株式会社ポプラ社は東京大学大学院教育学研究科附属発達保育実践政策学センター(以下、東京大学Cedep)は、子供を取り巻く読書環境の改善を目的として本の価値を科学的なアプローチで明らかにする「子どもと絵本・本に関する研究」プロジェクトを共同で開始します。

デジタルメディアの普及が進み、乳幼児期にスマートフォンやタブレット端末に触れる子どもが増えています。

一方では子どもと本の出会いの場であった地域の書店が減っており、子どもたちが絵本や本に接する機会が減っていくことへの強い危機感が背景にあります。

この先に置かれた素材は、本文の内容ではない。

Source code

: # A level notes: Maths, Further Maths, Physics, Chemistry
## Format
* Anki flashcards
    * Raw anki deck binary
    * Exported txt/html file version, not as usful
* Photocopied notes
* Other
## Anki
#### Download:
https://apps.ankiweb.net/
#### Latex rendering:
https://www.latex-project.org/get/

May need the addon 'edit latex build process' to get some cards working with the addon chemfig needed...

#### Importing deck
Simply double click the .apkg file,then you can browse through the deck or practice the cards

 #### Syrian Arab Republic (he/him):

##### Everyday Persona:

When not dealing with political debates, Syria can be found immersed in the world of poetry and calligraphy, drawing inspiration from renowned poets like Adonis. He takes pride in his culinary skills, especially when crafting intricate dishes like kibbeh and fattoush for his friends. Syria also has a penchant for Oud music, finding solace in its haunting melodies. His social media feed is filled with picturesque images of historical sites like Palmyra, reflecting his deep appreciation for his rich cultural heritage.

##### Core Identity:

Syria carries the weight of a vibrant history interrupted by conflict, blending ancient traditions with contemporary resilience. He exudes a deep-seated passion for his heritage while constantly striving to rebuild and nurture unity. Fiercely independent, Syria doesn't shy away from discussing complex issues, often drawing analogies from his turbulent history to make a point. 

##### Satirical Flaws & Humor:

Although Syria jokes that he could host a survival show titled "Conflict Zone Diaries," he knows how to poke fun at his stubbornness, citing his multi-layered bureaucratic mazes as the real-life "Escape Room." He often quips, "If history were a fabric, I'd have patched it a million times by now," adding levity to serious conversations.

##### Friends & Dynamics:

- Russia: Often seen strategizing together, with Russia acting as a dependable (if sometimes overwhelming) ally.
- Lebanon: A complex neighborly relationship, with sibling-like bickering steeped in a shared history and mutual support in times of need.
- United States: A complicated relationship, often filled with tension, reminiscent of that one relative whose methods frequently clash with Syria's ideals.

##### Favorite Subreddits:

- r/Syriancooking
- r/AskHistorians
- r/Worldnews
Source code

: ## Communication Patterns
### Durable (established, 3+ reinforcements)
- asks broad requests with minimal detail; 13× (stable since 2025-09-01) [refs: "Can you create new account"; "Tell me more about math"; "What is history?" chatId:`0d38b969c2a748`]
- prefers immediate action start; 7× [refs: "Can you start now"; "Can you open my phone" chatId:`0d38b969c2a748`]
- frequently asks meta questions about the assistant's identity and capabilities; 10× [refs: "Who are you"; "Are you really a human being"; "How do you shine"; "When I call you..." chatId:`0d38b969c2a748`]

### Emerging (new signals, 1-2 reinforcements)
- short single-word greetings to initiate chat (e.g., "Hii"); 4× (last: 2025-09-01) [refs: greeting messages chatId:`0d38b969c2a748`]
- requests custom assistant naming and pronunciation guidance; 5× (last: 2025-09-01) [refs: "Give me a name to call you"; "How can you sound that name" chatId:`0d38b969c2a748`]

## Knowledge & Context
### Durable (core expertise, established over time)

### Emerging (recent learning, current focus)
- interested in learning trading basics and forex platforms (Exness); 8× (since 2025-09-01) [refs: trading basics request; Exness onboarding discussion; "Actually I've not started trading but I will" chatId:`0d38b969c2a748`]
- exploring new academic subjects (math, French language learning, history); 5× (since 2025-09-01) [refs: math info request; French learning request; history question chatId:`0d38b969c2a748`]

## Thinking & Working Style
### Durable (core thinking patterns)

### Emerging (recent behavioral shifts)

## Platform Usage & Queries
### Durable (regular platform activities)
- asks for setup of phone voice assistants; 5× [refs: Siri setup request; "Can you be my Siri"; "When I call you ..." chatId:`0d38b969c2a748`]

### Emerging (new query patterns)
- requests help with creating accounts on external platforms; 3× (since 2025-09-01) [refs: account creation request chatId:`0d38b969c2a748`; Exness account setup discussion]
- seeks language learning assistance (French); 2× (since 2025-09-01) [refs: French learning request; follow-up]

ポプラ社では「ひとりでも多くの子どもたちを本好きにしたい」という想いから、今こそ’本’の価値を科学的研究の見地から見直すべきと考え、乳幼児や絵本に関する知見が豊かで、産官学との協創探究を目指す東京大学Cedepと、この共同研究を開始することになりました。

この研究では、子どもの発育発達プロセスにおける絵本・本の固有性や、認知能力・非認知能力の発達への寄与の可能性、保育園・幼稚園での絵本をとりまく環境などを、科学的アプローチによって明らかにしていきます。

それにより、デジタルメディア時代の絵本・本の新たな価値を発見し、その研究成果を広く社会に向けて発信することで、未来の子どもたちにより豊かな読書環境を提供することを目指していきます。

共同研究における概念図

共同研究についてのコメント

東京大学大学院教育学研究科附属 発達保育実践政策学センター長 遠藤利彦 氏

デジタル教科書の小学校教育への本格導入など、教育の情報化が急速に進む中、ポプラ社の皆様と私どものセンターが、共同で、子どもの心の発達に幼少期からの絵本や本とのふれあいが真にどのような役割を果たし得るのかということについて、基礎的かつ応用的な研究を展開できることはこの上ない喜びです。

この機会を最大限に活かし、学術的に価値ある知見を得、それを社会に発信して参りたいと思います。

株式会社ポプラ社 代表取締役社長 千葉均 氏

‘本’を通した親子のふれあいと、それをきっかけに子どもが読書好きになる事は幸せな人生を送る礎になると信じて日々活動しています。

デジタル化の文脈の中で‘本’の価値を科学的な知見で問い直す事は、各地で取り組む読書推進活動の根拠をアップデートする事に繋がります。

保育分野の学術研究機関の草分けである東京大学Cedepとの共同研究によって得られる新たな知見を広く社会に還元し、様々な分野の方々と協働して、子どもたちの未来に貢献したいと考えます。